Scalable neutral H 2 O 2 electrosynthesis by platinum diphosphide nanocrystals by regulating oxygen reduction reaction pathways.

Despite progress in small scale electrocatalytic production of hydrogen peroxide (H ₂ O ₂ ) using a rotating ring-disk electrode, further work is needed to develop a non-toxic, selective, and stable O ₂ -to-H ₂ O ₂ electrocatalyst for realizing continuous on-site production of neutral hydrogen peroxide. We report ultrasmall and monodisperse colloidal PtP ₂ nanocrystals that achieve H ₂ O ₂ production at near zero-overpotential with near unity H ₂ O ₂ selectivity at 0.27 V vs. RHE. Density functional theory calculations indicate that P promotes hydrogenation of OOH* to H ₂ O ₂ by weakening the Pt-OOH* bond and suppressing the dissociative OOH* to O* pathway.

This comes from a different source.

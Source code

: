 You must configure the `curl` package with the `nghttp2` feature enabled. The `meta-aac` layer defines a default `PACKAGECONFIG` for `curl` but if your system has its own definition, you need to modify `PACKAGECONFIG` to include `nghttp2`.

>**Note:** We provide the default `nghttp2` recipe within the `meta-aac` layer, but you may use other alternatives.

Atomic layer deposition of Al ₂ O ₃ prevents NC aggregation and enables application in a polymer electrolyte membrane fuel cell (PEMFC) with a maximum r(H ₂ O ₂ ) of 2.26 mmol h ^-1 cm ^-2 and a current efficiency of 78.8% even at a high current density of 150 mA cm ^-2 . Catalyst stability enables an accumulated neutral H ₂ O ₂ concentration in 600 mL of 3.0 wt% (pH = 6.6).